Il rabbino Rosen: Benedetto XVI ha consolidato le conquiste nei rapporti tra ebrei
e cattolici
Una decisione coerente e un Pontificato che nel dialogo interreligioso come nella
difesa della pace lascia un segno indelebile: è quanto afferma da Gerusalemme il rabbino
David Rosen, consigliere del Gran Rabbinato di Israele e direttore dell'Istituto
Heilbrunn per la comprensione religiosa internazionale. Ascoltiamolo al microfono
di Gabriella Ceraso:
R. – I’m greatly
surprised... Sono rimasto fortemente sorpreso dall’annuncio di Papa Benedetto XVI,
anche se riflettendoci non mi è sembrata una cosa lontana da lui, perché lo aveva
già detto in passato che pensava che se un Papa non fosse nelle condizioni di poter
esercitare il suo dovere in modo adeguato, dovrebbe potersi dimettere. Pur essendo
stata espressa già in passato, pure è arrivata come una sorpresa, quando l’ha annunciata.
D. – Molte persone nel mondo hanno parlato di coraggio ed umiltà da parte
del Papa. Cosa ne pensa lei?
R. – It is a courageous decision and it does show... E’
una decisione coraggiosa e mostra davvero un approccio genuino al Pontificato come
servizio: quindi, non un approccio autoritario, ma un approccio che vede la responsabilità
del servizio alla sua comunità, dei suoi fedeli e al mondo. E penso che Papa Benedetto
abbia cercato in maniera suprema di essere coerente, da questo punto di vista.
D.
- Che impulso ha dato il Papa nel dialogo interreligioso?
R. – In the Jewish
community... Nella comunità ebraica sarà sempre ricordato come l’uomo che ha consolidato
le innovazioni di Giovanni Paolo II. Penso che sia molto importante.

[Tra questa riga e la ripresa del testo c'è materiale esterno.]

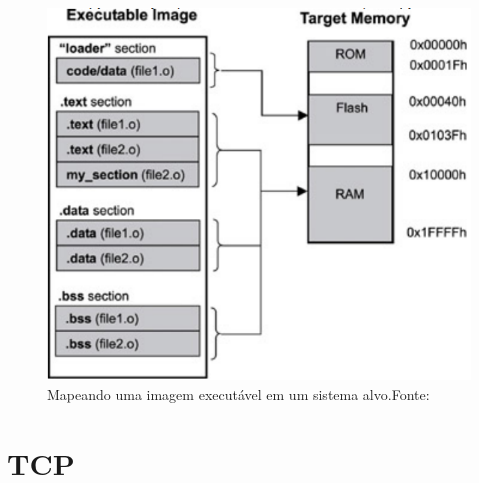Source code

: \begin{figure}[H]
    \scriptsize
     \centering
     \includegraphics[scale=0.7]{dados/figuras/Linker4.png}
     \caption{Mapeando uma imagem executável em um sistema alvo.\newline Fonte:\cite{Qing2003}}
     \label{linker}
\end{figure}









\section{\textbf{TCP}}

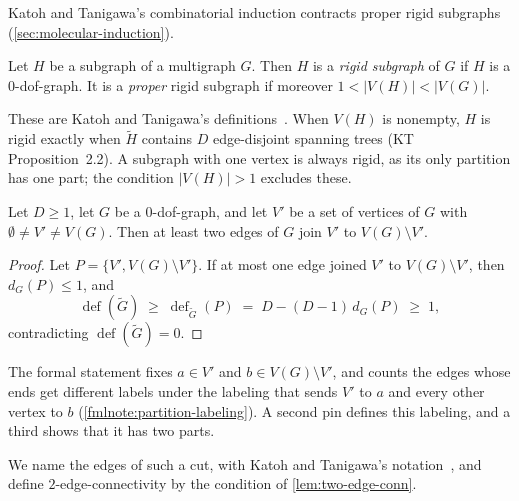 Katoh and Tanigawa's combinatorial induction contracts proper rigid
subgraphs (\cref{sec:molecular-induction}).

\begin{definition}
  \label{def:rigid-subgraph}
  \leanok
  Let $H$ be a subgraph of a multigraph $G$. Then $H$ is a \emph{rigid
  subgraph} of $G$ if $H$ is a $0$-dof-graph. It is a \emph{proper}
  rigid subgraph if moreover $1 < |V(H)| < |V(G)|$.
\end{definition}

These are Katoh and Tanigawa's
definitions~\cite[pp.~658--659]{katohTanigawa2011}. When $V(H)$ is
nonempty, $H$ is rigid exactly when $\tilde H$ contains $D$
edge-disjoint spanning trees (KT Proposition~2.2). A subgraph with one
vertex is always rigid, as its only partition has one part; the
condition $|V(H)| > 1$ excludes these.

\begin{lemma}
  \label{lem:two-edge-conn}
  \leanok
  Let $D \ge 1$, let $G$ be a $0$-dof-graph, and let $V'$ be a set of
  vertices of $G$ with $\emptyset \neq V' \neq V(G)$. Then at least two
  edges of $G$ join $V'$ to $V(G) \setminus V'$.
\end{lemma}
\begin{proof}
  \leanok
  Let $P = \{V', V(G) \setminus V'\}$. If at most one edge joined $V'$
  to $V(G) \setminus V'$, then $d_G(P) \le 1$, and
  \[
    \operatorname{def}(\tilde G) \;\ge\; \operatorname{def}_{\tilde G}(P)
    \;=\; D - (D-1)\,d_G(P) \;\ge\; 1,
  \]
  contradicting $\operatorname{def}(\tilde G) = 0$.
\end{proof}
\begin{fmlnote}
  The formal statement fixes $a \in V'$ and $b \in V(G) \setminus V'$,
  and counts the edges whose ends get different labels under the
  labeling that sends $V'$ to $a$ and every other vertex to $b$
  (\cref{fmlnote:partition-labeling}). A second pin defines this
  labeling, and a third shows that it has two parts.
\end{fmlnote}

We name the edges of such a cut, with Katoh and Tanigawa's
notation~\cite[p.~654]{katohTanigawa2011}, and define
$2$-edge-connectivity by the condition of \cref{lem:two-edge-conn}.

Lo disse sin
dall’inizio, nelle sue prime parole, che avrebbe continuato il cammino di Giovanni
Paolo II. La sua prima visita ad un luogo di preghiera diverso è stata la Sinagoga
in Colonia; poi ha ricevuto delegazioni ebree e poi, soprattutto, ha seguito le orme
di Giovanni Paolo II con la sua prima visita alla Sinagoga di Roma, e con la sua
visita in Terra Santa dove aveva incontrato i leader politici e religiosi israeliani.
Questo è stato molto importante, perché prima si poteva dire che le azioni di Giovanni
Paolo II fossero idiosincratiche, di un uomo che aveva una storia personale particolare,
di coinvolgimento con la comunità ebraica fin dall’infanzia. Ora, Benedetto XVI che
ha fatto le stesse cose che aveva fatto Giovanni Paolo II, e forse per alcuni aspetti
addirittura andando oltre, certamente in fatto di quantità e forse anche di qualità
del suo impegno personale, ha quasi intessuto le sue azioni nella struttura della
Chiesa. Infatti, non sono state le azioni di un individuo, ma l’opera della Chiesa.
E penso che, da questo punto di vista, egli abbia costituito una sorta di modello
per il suo successore. Quindi, penso che guarderemo indietro al Pontificato di Papa
Benedetto XVI come molto significativo per aver consolidato le conquiste straordinarie
nell’ambito dei rapporti tra ebrei e cattolici.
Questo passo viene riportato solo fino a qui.